Zukunftsdialog Wettbewerbsstärke Personal

Zukunftsdialog Wettbewerbsstärke Personal

 

Die moderne Arbeitsgesellschaft solidarisch und flexibel

 

Sehr geehrte Damen und Herren,

 

was passt besser zu einem Zukunftsdialog als eine Zeitreise vielleicht mit einem schnellen Auto aus Sindelfingen? Es darf aber auch aus München sein.

 

Allerdings führt  uns die Reise nicht sofort  in die Zukunft, sondern wir legen zuerst gleichsam den Rückwärtsgang ein. Auf den Stopp in der Vergangenheit folgt ein ebensolcher in der Zukunft, danach biegen wir in die Zielgerade ein und kommen wieder im Hier und Heute an.

 

Unsere erste Station ist ein Sonntag ein ganz und gar nicht ruhiger Tag, Sonntag der 14. September 2008. 

 

Es ist der Tag vor dem Schwarzen Montag, dem ersten dieses Jahrhunderts. 

 

Am Montag wird die ganze Welt wissen, dass die amerikanische Investmentbank Lehman Brothers zusammengebrochen ist. Ein Telefonat jagt das nächste der Regierungsmitglieder und der europäischen Finanzminister untereinander, der Europäer mit der US-amerikanischen Regierung. 

 

Die Finanzkrise ist auf ihrem Höhepunkt angekommen. Am Montag rauschen die Aktienkurse in den Keller. Die Welt, so wie wir sie kennen, wird nicht mehr dieselbe sein, heißt es in den Zeitungen.
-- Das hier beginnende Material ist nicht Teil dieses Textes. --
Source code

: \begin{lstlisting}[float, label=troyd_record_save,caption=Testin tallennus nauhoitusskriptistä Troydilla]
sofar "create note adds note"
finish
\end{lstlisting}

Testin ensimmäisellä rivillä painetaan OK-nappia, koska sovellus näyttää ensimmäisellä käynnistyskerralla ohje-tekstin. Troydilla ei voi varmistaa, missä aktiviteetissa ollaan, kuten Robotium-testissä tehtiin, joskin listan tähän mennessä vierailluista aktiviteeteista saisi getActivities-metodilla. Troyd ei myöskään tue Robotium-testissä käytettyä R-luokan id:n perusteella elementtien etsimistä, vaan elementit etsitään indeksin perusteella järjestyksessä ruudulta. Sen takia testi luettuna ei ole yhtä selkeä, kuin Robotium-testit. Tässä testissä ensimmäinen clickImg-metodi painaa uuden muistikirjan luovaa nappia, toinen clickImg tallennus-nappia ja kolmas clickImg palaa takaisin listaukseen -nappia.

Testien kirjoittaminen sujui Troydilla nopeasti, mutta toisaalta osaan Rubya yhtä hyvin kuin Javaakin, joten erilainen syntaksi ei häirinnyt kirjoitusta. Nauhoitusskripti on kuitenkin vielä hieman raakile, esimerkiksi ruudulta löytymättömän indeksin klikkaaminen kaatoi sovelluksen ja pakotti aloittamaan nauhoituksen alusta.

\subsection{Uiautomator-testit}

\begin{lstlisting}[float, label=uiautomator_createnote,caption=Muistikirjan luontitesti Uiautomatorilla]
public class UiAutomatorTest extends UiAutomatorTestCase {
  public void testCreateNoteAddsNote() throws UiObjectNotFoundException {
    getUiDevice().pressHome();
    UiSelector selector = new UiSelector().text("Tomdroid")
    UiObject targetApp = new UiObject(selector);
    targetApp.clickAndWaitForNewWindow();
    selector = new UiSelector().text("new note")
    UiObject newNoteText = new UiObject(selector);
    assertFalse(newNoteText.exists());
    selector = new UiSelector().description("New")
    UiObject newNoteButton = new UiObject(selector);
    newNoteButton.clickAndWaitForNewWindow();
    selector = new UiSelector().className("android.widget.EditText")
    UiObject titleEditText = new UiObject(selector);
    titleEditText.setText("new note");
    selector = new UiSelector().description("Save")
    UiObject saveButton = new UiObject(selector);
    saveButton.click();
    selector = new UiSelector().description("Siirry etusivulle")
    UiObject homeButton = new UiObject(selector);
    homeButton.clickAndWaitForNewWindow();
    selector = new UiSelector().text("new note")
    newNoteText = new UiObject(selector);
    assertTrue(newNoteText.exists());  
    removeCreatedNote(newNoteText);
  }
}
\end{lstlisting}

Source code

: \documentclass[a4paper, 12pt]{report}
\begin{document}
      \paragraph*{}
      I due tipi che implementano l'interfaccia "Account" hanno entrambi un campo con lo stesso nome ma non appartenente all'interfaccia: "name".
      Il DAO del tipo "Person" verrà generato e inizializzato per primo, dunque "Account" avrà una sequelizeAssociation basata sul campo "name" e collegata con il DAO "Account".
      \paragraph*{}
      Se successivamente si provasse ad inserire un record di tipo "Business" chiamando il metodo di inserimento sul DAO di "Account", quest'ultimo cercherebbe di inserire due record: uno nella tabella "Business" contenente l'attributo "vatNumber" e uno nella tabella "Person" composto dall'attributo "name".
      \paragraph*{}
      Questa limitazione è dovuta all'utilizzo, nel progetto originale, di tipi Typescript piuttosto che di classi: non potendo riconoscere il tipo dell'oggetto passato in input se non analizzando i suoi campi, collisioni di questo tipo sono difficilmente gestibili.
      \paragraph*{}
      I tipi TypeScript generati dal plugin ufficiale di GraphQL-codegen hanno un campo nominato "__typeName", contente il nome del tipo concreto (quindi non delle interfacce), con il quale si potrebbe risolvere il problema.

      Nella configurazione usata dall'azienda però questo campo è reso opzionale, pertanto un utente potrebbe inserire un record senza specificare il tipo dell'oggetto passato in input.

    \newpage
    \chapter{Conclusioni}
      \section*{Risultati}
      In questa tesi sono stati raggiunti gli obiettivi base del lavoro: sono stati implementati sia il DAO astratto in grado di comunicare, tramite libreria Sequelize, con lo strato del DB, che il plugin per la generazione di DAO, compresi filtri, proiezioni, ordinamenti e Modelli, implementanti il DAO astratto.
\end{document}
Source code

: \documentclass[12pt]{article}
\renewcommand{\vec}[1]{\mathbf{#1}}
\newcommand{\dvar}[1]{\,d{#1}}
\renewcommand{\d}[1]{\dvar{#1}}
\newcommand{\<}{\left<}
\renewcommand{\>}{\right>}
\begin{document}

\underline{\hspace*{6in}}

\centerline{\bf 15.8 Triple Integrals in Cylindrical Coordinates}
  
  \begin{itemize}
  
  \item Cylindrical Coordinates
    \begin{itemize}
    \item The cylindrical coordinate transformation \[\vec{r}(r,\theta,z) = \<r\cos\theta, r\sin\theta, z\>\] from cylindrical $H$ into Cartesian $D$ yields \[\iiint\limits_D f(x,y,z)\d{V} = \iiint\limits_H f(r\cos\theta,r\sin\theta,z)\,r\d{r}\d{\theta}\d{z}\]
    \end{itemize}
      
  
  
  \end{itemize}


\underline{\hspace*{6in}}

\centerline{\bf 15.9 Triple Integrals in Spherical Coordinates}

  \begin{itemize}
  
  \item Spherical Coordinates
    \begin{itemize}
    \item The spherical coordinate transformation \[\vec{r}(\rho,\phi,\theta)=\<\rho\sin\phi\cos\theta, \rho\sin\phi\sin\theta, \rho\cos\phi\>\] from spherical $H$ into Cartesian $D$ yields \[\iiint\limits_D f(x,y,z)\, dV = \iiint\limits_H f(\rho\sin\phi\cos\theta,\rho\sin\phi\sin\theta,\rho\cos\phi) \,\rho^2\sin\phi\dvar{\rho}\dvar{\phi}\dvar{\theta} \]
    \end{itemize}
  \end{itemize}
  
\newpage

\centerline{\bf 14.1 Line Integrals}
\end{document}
Der damalige deutsche Finanzminister nennt die Lehman-Pleite, Zitat, eine Art Wasserscheide, die alles verändert hat.

 

Am Dienstag, 16. September, beginnen im Deutschen Bundestag die Haushaltsberatungen. Größter Einzelposten ist der Etat des Arbeitsministers, für den ich verantwortlich war.

 

Der 16. September ist auch der Tag, an dem der US-Versicherungsriese AIG in akute Kapitalnot gerät und mit 85 Milliarden Dollar von der US-Notenbank gerettet werden muss. 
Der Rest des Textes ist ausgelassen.